Electronic – how is the 1PPS signal generated in GPS receivers

gps

The question might seem stupid, but the time of flight from the satellite is unknown and moving, the doppler effect is skewing the frequency (and is not constant due to the relative trajectory) and satellites are constantly coming and going to view, forcing a constant change of the reference clock.

Moreover, the 1pps is meant to have low jitter but also be in phase with the UTC clock (but I don't think it is claimed to be accurate in this aspect, it's mostly famous for low jitter).

Here is a secondary question: is the 1PPS phase connected to the carrier wave or to the demodulated signal?

Best Answer

The receiver maintains its own internal timebase, and some of the unknowns that it needs to solve for are the frequency and phase offsets between that local timebase and "GPS system time" as inferred from the received signals.

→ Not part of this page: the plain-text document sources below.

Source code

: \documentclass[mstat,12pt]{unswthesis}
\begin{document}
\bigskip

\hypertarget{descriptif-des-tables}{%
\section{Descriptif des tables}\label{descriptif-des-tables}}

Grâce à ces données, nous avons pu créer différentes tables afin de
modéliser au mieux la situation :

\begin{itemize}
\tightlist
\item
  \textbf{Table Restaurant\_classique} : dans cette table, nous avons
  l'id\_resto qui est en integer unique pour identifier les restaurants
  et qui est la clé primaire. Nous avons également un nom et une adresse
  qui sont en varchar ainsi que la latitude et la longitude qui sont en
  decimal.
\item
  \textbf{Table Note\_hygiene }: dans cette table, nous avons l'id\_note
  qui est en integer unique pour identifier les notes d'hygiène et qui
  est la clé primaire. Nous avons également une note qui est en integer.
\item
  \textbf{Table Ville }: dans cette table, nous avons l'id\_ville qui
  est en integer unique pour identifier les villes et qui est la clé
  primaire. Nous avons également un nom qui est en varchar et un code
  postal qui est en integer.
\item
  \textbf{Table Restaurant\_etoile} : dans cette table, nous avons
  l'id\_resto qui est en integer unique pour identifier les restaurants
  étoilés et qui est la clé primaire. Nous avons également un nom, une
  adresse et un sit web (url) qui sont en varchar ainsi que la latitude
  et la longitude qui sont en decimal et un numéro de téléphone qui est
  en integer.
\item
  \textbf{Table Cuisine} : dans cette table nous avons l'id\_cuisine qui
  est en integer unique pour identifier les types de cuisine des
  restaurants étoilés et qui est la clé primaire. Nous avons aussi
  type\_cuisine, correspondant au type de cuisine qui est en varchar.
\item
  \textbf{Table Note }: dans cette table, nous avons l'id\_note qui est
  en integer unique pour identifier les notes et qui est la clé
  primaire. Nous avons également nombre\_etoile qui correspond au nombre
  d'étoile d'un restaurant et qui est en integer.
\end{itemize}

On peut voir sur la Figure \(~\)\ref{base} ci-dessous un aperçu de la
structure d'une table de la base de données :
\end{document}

Once the receiver has those values, the 1PPS output is generated from that timebase. There is no "direct connection" to either the carrier or the modulation of any of the satellite signals — there is significant Doppler shift on those signals anyway.

Low-end receivers use an inexpensive TCXO (temperature-compensated crystal oscillator) to drive the local timebase, but no attempt is made to frequency-lock that oscillator to GPS time. As a result, the 1PPS output may have some jitter in it, with the peak-to-peak value related to the period of the oscillator (usually on the order of 20 - 50 nsP-P).

Fancier high-precision receivers have the option of frequency-locking the local oscillator to GPS time, eliminating the jitter.

In my applications, I usually use low- to mid-range receivers that do not frequency-lock their timebases. In some of my designs, I don't care about the low-level jitter. In other designs, I have used a second PLL as a jitter filter to create my own low-jitter timebase.